» THE TASK
The required output is the lines below from the line containing "47& 10& 42&[1.100" to the line containing "51& 10& 42&[1.100", inclusive, retyped exactly. No other lines belong in it.

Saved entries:
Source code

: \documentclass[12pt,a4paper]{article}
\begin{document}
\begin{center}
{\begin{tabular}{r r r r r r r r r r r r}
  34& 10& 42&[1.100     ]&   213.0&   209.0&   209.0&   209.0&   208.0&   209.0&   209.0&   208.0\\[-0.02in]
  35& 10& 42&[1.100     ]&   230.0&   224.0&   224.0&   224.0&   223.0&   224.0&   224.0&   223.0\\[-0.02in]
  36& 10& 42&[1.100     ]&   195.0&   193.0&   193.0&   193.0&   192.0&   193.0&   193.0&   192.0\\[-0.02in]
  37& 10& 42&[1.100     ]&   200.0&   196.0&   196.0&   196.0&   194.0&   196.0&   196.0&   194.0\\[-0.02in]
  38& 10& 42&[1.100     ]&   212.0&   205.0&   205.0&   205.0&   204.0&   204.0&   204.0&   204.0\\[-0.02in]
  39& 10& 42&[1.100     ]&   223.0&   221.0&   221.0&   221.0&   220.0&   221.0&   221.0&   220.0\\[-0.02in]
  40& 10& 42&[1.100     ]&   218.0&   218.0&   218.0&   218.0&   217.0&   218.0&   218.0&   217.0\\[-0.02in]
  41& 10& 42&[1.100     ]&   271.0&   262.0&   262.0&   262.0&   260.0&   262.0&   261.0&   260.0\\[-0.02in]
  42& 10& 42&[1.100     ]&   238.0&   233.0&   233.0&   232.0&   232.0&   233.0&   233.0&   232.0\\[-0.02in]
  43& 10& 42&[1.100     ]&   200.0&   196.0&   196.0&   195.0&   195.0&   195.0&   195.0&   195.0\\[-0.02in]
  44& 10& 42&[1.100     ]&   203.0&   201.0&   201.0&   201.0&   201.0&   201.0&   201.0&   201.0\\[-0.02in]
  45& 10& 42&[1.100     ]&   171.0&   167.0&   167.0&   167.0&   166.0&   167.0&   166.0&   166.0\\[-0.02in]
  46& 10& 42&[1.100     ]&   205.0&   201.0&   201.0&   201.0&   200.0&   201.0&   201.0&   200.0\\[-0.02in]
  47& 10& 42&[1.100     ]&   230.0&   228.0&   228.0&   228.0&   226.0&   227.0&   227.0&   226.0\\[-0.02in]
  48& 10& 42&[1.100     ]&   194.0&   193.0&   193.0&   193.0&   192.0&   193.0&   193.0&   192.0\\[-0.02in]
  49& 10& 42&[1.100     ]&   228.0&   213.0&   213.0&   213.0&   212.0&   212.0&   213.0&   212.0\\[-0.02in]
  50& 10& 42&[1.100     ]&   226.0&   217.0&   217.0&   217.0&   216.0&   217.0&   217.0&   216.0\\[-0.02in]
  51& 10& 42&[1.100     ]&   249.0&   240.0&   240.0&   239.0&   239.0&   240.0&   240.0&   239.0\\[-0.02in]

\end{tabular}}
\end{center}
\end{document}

» EXERCISE SOLUTION
  47& 10& 42&[1.100     ]&   230.0&   228.0&   228.0&   228.0&   226.0&   227.0&   227.0&   226.0\\[-0.02in]
  48& 10& 42&[1.100     ]&   194.0&   193.0&   193.0&   193.0&   192.0&   193.0&   193.0&   192.0\\[-0.02in]
  49& 10& 42&[1.100     ]&   228.0&   213.0&   213.0&   213.0&   212.0&   212.0&   213.0&   212.0\\[-0.02in]
  50& 10& 42&[1.100     ]&   226.0&   217.0&   217.0&   217.0&   216.0&   217.0&   217.0&   216.0\\[-0.02in]
  51& 10& 42&[1.100     ]&   249.0&   240.0&   240.0&   239.0&   239.0&   240.0&   240.0&   239.0\\[-0.02in]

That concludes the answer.